◆ **What is required**
Pictures appear among the records below and must be omitted. Repeat exactly the lines from the line with "In more math-y terms, We can show that if" to the line with "Considering noise a", both included.

◆ **Given information**
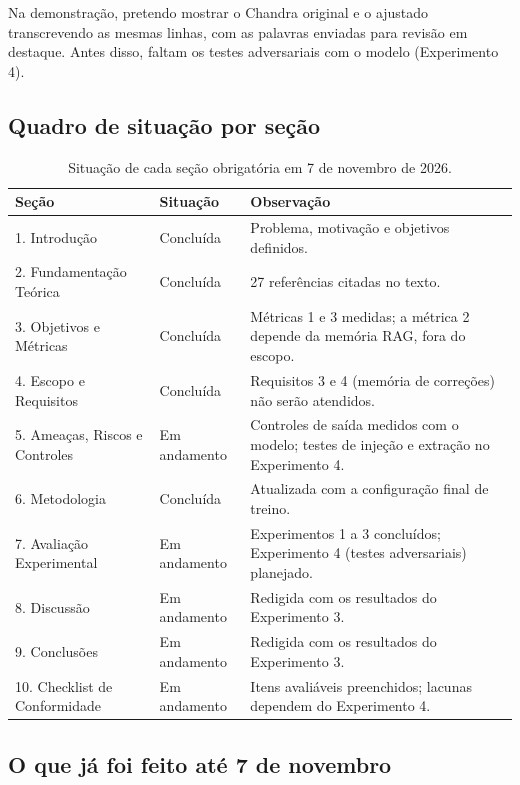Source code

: \documentclass[12pt,a4paper]{article}
\begin{document}
Na demonstração, pretendo mostrar o Chandra original e o ajustado transcrevendo as mesmas linhas, com as palavras enviadas para revisão em destaque. Antes disso, faltam os testes adversariais com o modelo (Experimento 4).

\subsection*{Quadro de situação por seção}

\begin{table}[H]
\centering
\small
\begin{tabular}{@{}p{5.2cm}lp{7.3cm}@{}}
\toprule
Seção & Situação & Observação \\
\midrule
1. Introdução & Concluída & Problema, motivação e objetivos definidos. \\
2. Fundamentação Teórica & Concluída & 27 referências citadas no texto. \\
3. Objetivos e Métricas & Concluída & Métricas 1 e 3 medidas; a métrica 2 depende da memória RAG, fora do escopo. \\
4. Escopo e Requisitos & Concluída & Requisitos 3 e 4 (memória de correções) não serão atendidos. \\
5. Ameaças, Riscos e Controles & Em andamento & Controles de saída medidos com o modelo; testes de injeção e extração no Experimento 4. \\
6. Metodologia & Concluída & Atualizada com a configuração final de treino. \\
7. Avaliação Experimental & Em andamento & Experimentos 1 a 3 concluídos; Experimento 4 (testes adversariais) planejado. \\
8. Discussão & Em andamento & Redigida com os resultados do Experimento 3. \\
9. Conclusões & Em andamento & Redigida com os resultados do Experimento 3. \\
10. Checklist de Conformidade & Em andamento & Itens avaliáveis preenchidos; lacunas dependem do Experimento 4. \\
\bottomrule
\end{tabular}
\caption{Situação de cada seção obrigatória em 7 de novembro de 2026.}
\label{tab:situacao}
\end{table}

\subsection*{O que já foi feito até 7 de novembro}
\end{document}
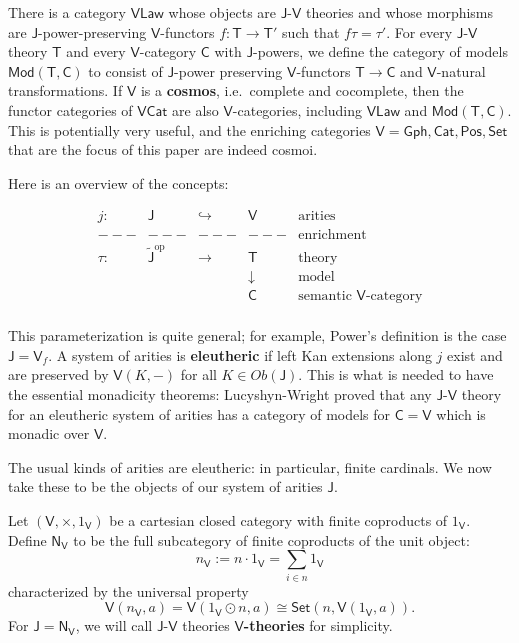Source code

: \documentclass{amsart}
\theoremstyle{definition}
\newcommand{\Gph}{\mathsf{Gph}}
\newcommand{\Set}{\mathsf{Set}}
\newcommand{\Cat}{\mathsf{Cat}}
\newcommand{\Law}{\mathsf{Law}}
\newcommand{\Pos}{\mathsf{Pos}}
\newcommand{\Mod}{\mathsf{Mod}}
\newcommand{\NN}{\mathsf{N}}
\newcommand{\V}{\mathsf{V}}
\newcommand{\C}{\mathsf{C}}
\newcommand{\J}{\mathsf{J}}
\newcommand{\T}{\mathsf{T}}
\newcommand{\op}{\mathrm{op}}
\newcommand{\maps}{\colon}
\begin{document}
There is a category $\V\Law$ whose objects are $\J$-$\V$ theories and whose morphisms are $\J$-power-preserving $\V$-functors $f\maps \T \to \T'$ such that $f\tau = \tau'$. For every $\J$-$\V$ theory $\T$ and every $\V$-category $\C$ with $\J$-powers, we define the category of models $\Mod(\T,\C)$ to consist of $\J$-power preserving $\V$-functors $\T\to \C$ and $\V$-natural transformations. If  $\V$ is a \textbf{cosmos}, i.e.\ complete and cocomplete, then the functor categories of $\V\Cat$ are also $\V$-categories, including $\V\Law$ and $\Mod(\T,\C)$. This is potentially very useful, and the enriching categories $\V = \Gph, \Cat, \Pos, \Set$ that are the focus of this paper are indeed cosmoi.

Here is an overview of the concepts: 

\[\begin{array}{ccccl}
j\maps & \J & \hookrightarrow & \V & \text{arities}\\
---& --- & --- & --- & \text{enrichment}\\
\tau\maps & \tilde{\J}^\op & \to & \T & \text{theory}\\
& & & \downarrow & \text{model}\\
& & & \C & \text{semantic $\V$-category}\\
\end{array}\]

This parameterization is quite general; for example, Power's definition is the case $\J = \V_f$. A system of arities is \textbf{eleutheric} if left Kan extensions along $j$ exist and are preserved by $\V(K,-)$ for all $K \in Ob(\J)$. This is what is needed to have the essential monadicity theorems: Lucyshyn-Wright proved that any $\J$-$\V$ theory for an eleutheric system of arities has a category of models for $\C = \V$ which is monadic over $\V$. 

The usual kinds of arities are eleutheric: in particular, finite cardinals.  We now take these to be the objects of our system of arities $\J$.

Let $(\V,\times,1_\V)$ be a cartesian closed category with finite coproducts of $1_\V$. Define $\NN_\V$ to be the full subcategory of finite coproducts of the unit object:
\[   n_\V := n \cdot 1_\V = \sum_{i \in n} 1_\V  \]
characterized by the universal property
\begin{equation}
\V(n_\V,a) = \V(1_\V \odot n,a) \cong \Set(n,\V(1_\V,a)).
\end{equation}
For $\J = \NN_\V$, we will call $\J$-$\V$ theories \textbf{$\V$-theories} for simplicity.
\end{document}
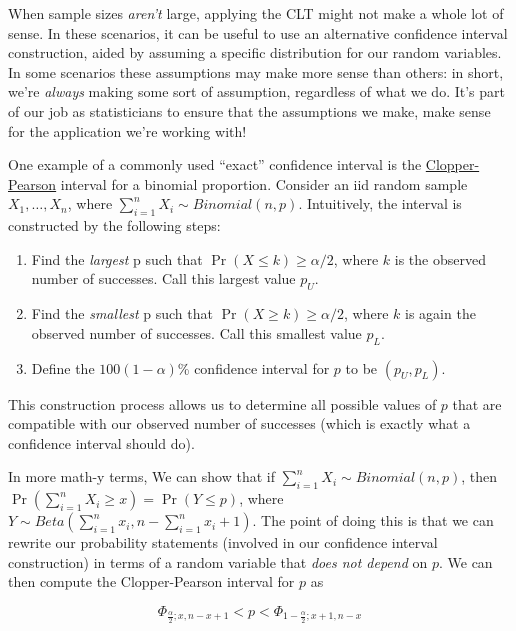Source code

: \documentclass[
  letterpaper,
  DIV=11,
  numbers=noendperiod]{scrreprt}
\begin{document}
When sample sizes \emph{aren't} large, applying the CLT might not make a
whole lot of sense. In these scenarios, it can be useful to use an
alternative confidence interval construction, aided by assuming a
specific distribution for our random variables. In some scenarios these
assumptions may make more sense than others: in short, we're
\emph{always} making some sort of assumption, regardless of what we do.
It's part of our job as statisticians to ensure that the assumptions we
make, make sense for the application we're working with!

One example of a commonly used ``exact'' confidence interval is the
\href{https://en.wikipedia.org/wiki/Binomial_proportion_confidence_interval\#Clopper\%E2\%80\%93Pearson_interval}{Clopper-Pearson}
interval for a binomial proportion. Consider an iid random sample
\(X_1, \dots, X_n\), where \(\sum_{i = 1}^n X_i \sim Binomial(n, p)\).
Intuitively, the interval is constructed by the following steps:

\begin{enumerate}
\def\labelenumi{\arabic{enumi}.}
\item
  Find the \emph{largest} p such that \(\Pr(X \leq k) \geq \alpha/2\),
  where \(k\) is the observed number of successes. Call this largest
  value \(p_U\).
\item
  Find the \emph{smallest} p such that \(\Pr(X \geq k) \geq \alpha/2\),
  where \(k\) is again the observed number of successes. Call this
  smallest value \(p_L\).
\item
  Define the \(100(1 -\alpha)\)\% confidence interval for \(p\) to be
  \((p_U, p_L)\).
\end{enumerate}

This construction process allows us to determine all possible values of
\(p\) that are compatible with our observed number of successes (which
is exactly what a confidence interval should do).

In more math-y terms, We can show that if
\(\sum_{i = 1}^n X_i \sim Binomial(n, p)\), then
\(\Pr(\sum_{i = 1}^n X_i \geq x) = \Pr(Y \leq p)\), where
\(Y \sim Beta(\sum_{i = 1}^n x_i, n - \sum_{i = 1}^n x_i + 1)\). The
point of doing this is that we can rewrite our probability statements
(involved in our confidence interval construction) in terms of a random
variable that \emph{does not depend} on \(p\). We can then compute the
Clopper-Pearson interval for \(p\) as

\[
\Phi_{\frac{\alpha}{2}; x, n - x + 1} < p < \Phi_{1 - \frac{\alpha}{2}; x + 1, n - x}
\]
\end{document}
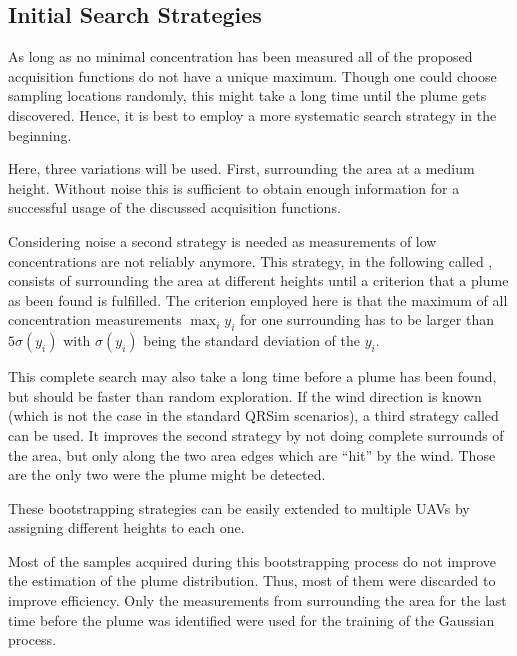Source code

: \subsection{Initial Search Strategies}\label{sec:bootstrapping}
As long as no minimal concentration has been measured all of the proposed 
acquisition functions do not have a unique maximum. Though one could choose 
sampling locations randomly, this might take a long time until the plume gets 
discovered.  Hence, it is best to employ a more systematic search strategy in 
the beginning.

Here, three variations will be used. First, surrounding the area at a medium 
height.  Without noise this is sufficient to obtain enough information for 
a successful usage of the discussed acquisition functions.

Considering noise a second strategy is needed as measurements of low 
concentrations are not reliably anymore. This strategy, in the following called 
, consists of surrounding the area at different heights 
until a criterion that a plume as been found is fulfilled. The criterion 
employed here is that the maximum of all concentration measurements $\max_i y_i$ 
for one surrounding has to be larger than $5\sigma(y_i)$ with $\sigma(y_i)$ 
being the standard deviation of the $y_i$.

This complete search may also take a long time before a plume has been found, 
but should be faster than random exploration. If the wind direction is known 
(which is not the case in the standard QRSim scenarios), a third strategy called 
 can be used.  It improves the second strategy by not 
doing complete surrounds of the area, but only along the two area edges which 
are ``hit'' by the wind.  Those are the only two were the plume might be 
detected.

These bootstrapping strategies can be easily extended to multiple UAVs by 
assigning different heights to each one.

Most of the samples acquired during this bootstrapping process do not improve 
the estimation of the plume distribution. Thus, most of them were discarded to 
improve efficiency.  Only the measurements from surrounding the area for the 
last time before the plume was identified were used for the training of the 
Gaussian process.

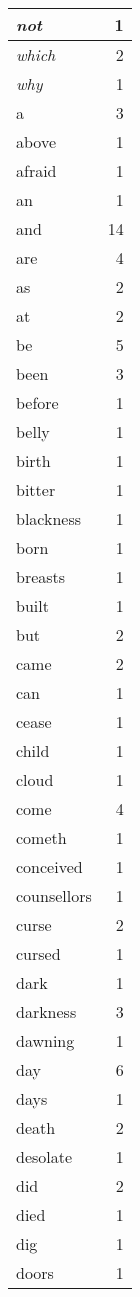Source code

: \begin{center}
\begin{longtable}{l|r}
\emph{not} & 1\\ \hline 
\emph{which} & 2\\ \hline 
\emph{why} & 1\\ \hline 
a & 3\\ \hline 
above & 1\\ \hline 
afraid & 1\\ \hline 
an & 1\\ \hline 
and & 14\\ \hline 
are & 4\\ \hline 
as & 2\\ \hline 
at & 2\\ \hline 
be & 5\\ \hline 
been & 3\\ \hline 
before & 1\\ \hline 
belly & 1\\ \hline 
birth & 1\\ \hline 
bitter & 1\\ \hline 
blackness & 1\\ \hline 
born & 1\\ \hline 
breasts & 1\\ \hline 
built & 1\\ \hline 
but & 2\\ \hline 
came & 2\\ \hline 
can & 1\\ \hline 
cease & 1\\ \hline 
child & 1\\ \hline 
cloud & 1\\ \hline 
come & 4\\ \hline 
cometh & 1\\ \hline 
conceived & 1\\ \hline 
counsellors & 1\\ \hline 
curse & 2\\ \hline 
cursed & 1\\ \hline 
dark & 1\\ \hline 
darkness & 3\\ \hline 
dawning & 1\\ \hline 
day & 6\\ \hline 
days & 1\\ \hline 
death & 2\\ \hline 
desolate & 1\\ \hline 
did & 2\\ \hline 
died & 1\\ \hline 
dig & 1\\ \hline 
doors & 1\\ \hline 

\end{longtable}
\end{center}
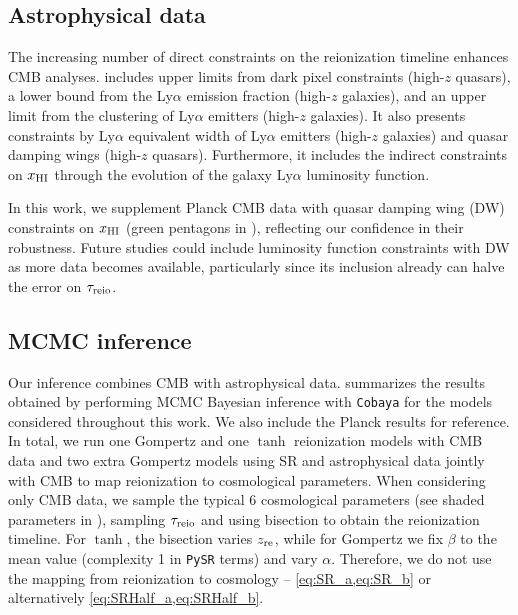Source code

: \subsection*{Astrophysical data}
\label{ssec:xHI}
The increasing number of direct constraints on the reionization timeline
enhances CMB analyses.  includes upper limits from dark 
pixel constraints\cite{Jin2023} (high-$z$ quasars), a lower bound from
the Ly$\alpha$ emission fraction\cite{Mesinger2015} (high-$z$ galaxies), 
and an upper limit from the clustering of Ly$\alpha$ emitters\cite{Sobacchi2015} 
(high-$z$ galaxies). It also presents constraints by Ly$\alpha$ equivalent width of Ly$\alpha$ 
emitters\cite{Mason2018, Mason2018,  Hoag2019} (high-$z$ galaxies) and 
quasar damping wings\cite{Greig2022, Greig2024, Spina2024, Durovcikova2024} 
(high-$z$ quasars). Furthermore, it includes the indirect constraints on $x_{\mathrm{HI}}$ 
through the evolution of the galaxy Ly$\alpha$ luminosity function\cite{Morales2021}.

In this work, we supplement Planck CMB data with quasar damping wing (DW) 
constraints on $x_{\mathrm{HI}}$ (green pentagons in ), reflecting
our confidence in their robustness. Future studies could include luminosity
function constraints with DW as more data becomes available, particularly 
since its inclusion already can halve the error on $\tau_{\mathrm{reio}}$.


\subsection*{MCMC inference}
\label{ssec:fits}
Our inference combines CMB with astrophysical data.  
summarizes the results obtained by performing MCMC
Bayesian inference with \texttt{Cobaya} for the models considered
throughout this work.
We also include the Planck results \cite{Planck2020a} for reference.
In total, we run one Gompertz and one $\tanh$ reionization models with
CMB data and two extra Gompertz models using SR and astrophysical data
jointly with CMB to map reionization to cosmological parameters. 
When considering only CMB data, we sample
the typical 6 cosmological parameters (see shaded parameters in 
), sampling $\tau_{\mathrm{reio}}$ and using bisection to obtain
the reionization timeline. For $\tanh$, the bisection varies $z_{\mathrm{re}}$, 
while for Gompertz we fix $\beta$ to the mean value (complexity 1 
in \texttt{PySR} terms) and vary $\alpha$.  
Therefore, we do not use the mapping from reionization to cosmology --
\cref{eq:SR_a,eq:SR_b} or alternatively \cref{eq:SRHalf_a,eq:SRHalf_b}. 

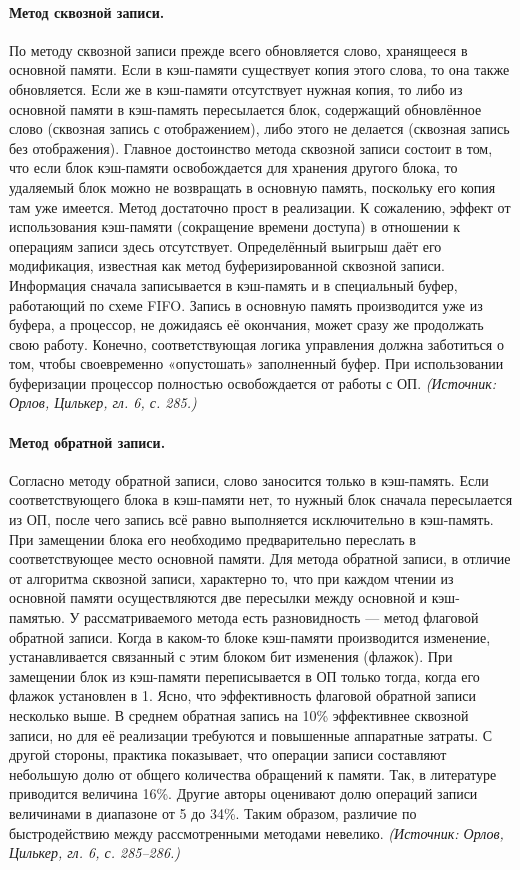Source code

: \documentclass[a4paper,12pt]{article}
\begin{document}
\paragraph{Метод сквозной записи.}
По методу сквозной записи прежде всего обновляется слово, хранящееся в основной памяти. Если в кэш-памяти существует копия этого слова, то она также обновляется. Если же в кэш-памяти отсутствует нужная копия, то либо из основной памяти в кэш-память пересылается блок, содержащий обновлённое слово (сквозная запись с отображением), либо этого не делается (сквозная запись без отображения). Главное достоинство метода сквозной записи состоит в том, что если блок кэш-памяти освобождается для хранения другого блока, то удаляемый блок можно не возвращать в основную память, поскольку его копия там уже имеется. Метод достаточно прост в реализации. К сожалению, эффект от использования кэш-памяти (сокращение времени доступа) в отношении к операциям записи здесь отсутствует. Определённый выигрыш даёт его модификация, известная как метод буферизированной сквозной записи. Информация сначала записывается в кэш-память и в специальный буфер, работающий по схеме FIFO. Запись в основную память производится уже из буфера, а процессор, не дожидаясь её окончания, может сразу же продолжать свою работу. Конечно, соответствующая логика управления должна заботиться о том, чтобы своевременно «опустошать» заполненный буфер. При использовании буферизации процессор полностью освобождается от работы с ОП.
\textit{(Источник: Орлов, Цилькер, гл. 6, с. 285.)}

\paragraph{Метод обратной записи.}
Согласно методу обратной записи, слово заносится только в кэш-память. Если соответствующего блока в кэш-памяти нет, то нужный блок сначала пересылается из ОП, после чего запись всё равно выполняется исключительно в кэш-память. При замещении блока его необходимо предварительно переслать в соответствующее место основной памяти. Для метода обратной записи, в отличие от алгоритма сквозной записи, характерно то, что при каждом чтении из основной памяти осуществляются две пересылки между основной и кэш-памятью. У рассматриваемого метода есть разновидность --- метод флаговой обратной записи. Когда в каком-то блоке кэш-памяти производится изменение, устанавливается связанный с этим блоком бит изменения (флажок). При замещении блок из кэш-памяти переписывается в ОП только тогда, когда его флажок установлен в 1. Ясно, что эффективность флаговой обратной записи несколько выше. В среднем обратная запись на 10\% эффективнее сквозной записи, но для её реализации требуются и повышенные аппаратные затраты. С другой стороны, практика показывает, что операции записи составляют небольшую долю от общего количества обращений к памяти. Так, в литературе приводится величина 16\%. Другие авторы оценивают долю операций записи величинами в диапазоне от 5 до 34\%. Таким образом, различие по быстродействию между рассмотренными методами невелико.
\textit{(Источник: Орлов, Цилькер, гл. 6, с. 285--286.)}
\end{document}
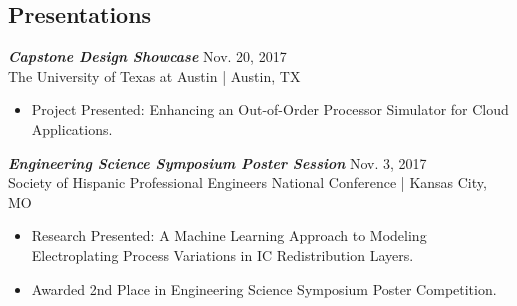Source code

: \documentclass[letter]{res}
\begin{document}
\begin{resume}


 
 

\section{Presentations}
{\sl \textbf{Capstone Design Showcase}} \hfill Nov. 20, 2017\\
The University of Texas at Austin | Austin, TX \newline

 \vspace{-4mm}
    
 \begin{itemize}
 \item Project Presented: Enhancing an Out-of-Order Processor Simulator for Cloud Applications.
 \end{itemize}
 
\vspace{-2mm}
{\sl \textbf{Engineering Science Symposium Poster Session}} \hfill Nov. 3, 2017\\
Society of Hispanic Professional Engineers National Conference | Kansas City, MO \newline

 \vspace{-4mm}
    
 \begin{itemize}
 \item Research Presented: A Machine Learning Approach to Modeling Electroplating Process Variations in IC Redistribution Layers.
 \item Awarded 2nd Place in Engineering Science Symposium Poster Competition.
 \end{itemize}
 
\vspace{-2mm}


\end{resume}
\end{document}
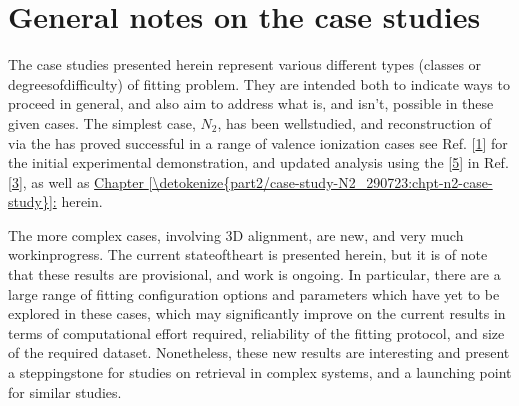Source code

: \documentclass[letterpaper,table,10pt,english]{jupyterBook}
\begin{document}
\section{General notes on the case studies}
\label{\detokenize{part2/extracting_matrix_elements_overview_270423:general-notes-on-the-case-studies}}
\sphinxAtStartPar
The case studies presented herein represent various different types (classes or degrees\sphinxhyphen{}of\sphinxhyphen{}difficulty) of fitting problem. They are intended both to indicate ways to proceed in general, and also aim to address what is, and isn’t, possible in these given cases. The simplest case, \(N_2\), has been well\sphinxhyphen{}studied, and reconstruction of {\hyperref[\detokenize{backmatter/glossary:term-radial-matrix-elements}]{}} via the {\hyperref[\detokenize{backmatter/glossary:term-bootstrap-retrieval-protocol}]{}} has proved successful in a range of valence ionization cases \sphinxhyphen{} see Ref. {[}\hyperlink{cite.backmatter/bibliography:id774}{1}{]} for the initial experimental demonstration, and updated analysis using the  {[}\hyperlink{cite.backmatter/bibliography:id680}{5}{]} in Ref. {[}\hyperlink{cite.backmatter/bibliography:id684}{3}{]}, as well as \hyperref[\detokenize{part2/case-study-N2_290723:chpt-n2-case-study}]{Chapter \ref{\detokenize{part2/case-study-N2_290723:chpt-n2-case-study}}:} herein.

\sphinxAtStartPar
The more complex cases, involving 3D alignment, are new, and very much work\sphinxhyphen{}in\sphinxhyphen{}progress. The current state\sphinxhyphen{}of\sphinxhyphen{}the\sphinxhyphen{}art is presented herein, but it is of note that these results are provisional, and work is ongoing. In particular, there are a large range of fitting configuration options and parameters which have yet to be explored in these cases, which may significantly improve on the current results in terms of computational effort required, reliability of the fitting protocol, and size of the required dataset. Nonetheless, these new results are interesting and present a stepping\sphinxhyphen{}stone for studies on {\hyperref[\detokenize{backmatter/glossary:term-radial-matrix-elements}]{}} retrieval in complex systems, and a launching point for similar studies.
\end{document}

◆ **Answer space**
In more math-y terms, We can show that if
\(\sum_{i = 1}^n X_i \sim Binomial(n, p)\), then
\(\Pr(\sum_{i = 1}^n X_i \geq x) = \Pr(Y \leq p)\), where
\(Y \sim Beta(\sum_{i = 1}^n x_i, n - \sum_{i = 1}^n x_i + 1)\). The
point of doing this is that we can rewrite our probability statements
(involved in our confidence interval construction) in terms of a random
variable that \emph{does not depend} on \(p\). We can then compute the
Clopper-Pearson interval for \(p\) as

\[
\Phi_{\frac{\alpha}{2}; x, n - x + 1} < p < \Phi_{1 - \frac{\alpha}{2}; x + 1, n - x}
\]
\end{document}
Source code

: \subsection{Initial Search Strategies}\label{sec:bootstrapping}
As long as no minimal concentration has been measured all of the proposed 
acquisition functions do not have a unique maximum. Though one could choose 
sampling locations randomly, this might take a long time until the plume gets 
discovered.  Hence, it is best to employ a more systematic search strategy in 
the beginning.

Here, three variations will be used. First, surrounding the area at a medium 
height.  Without noise this is sufficient to obtain enough information for 
a successful usage of the discussed acquisition functions.

Considering noise a second strategy is needed as measurements of low 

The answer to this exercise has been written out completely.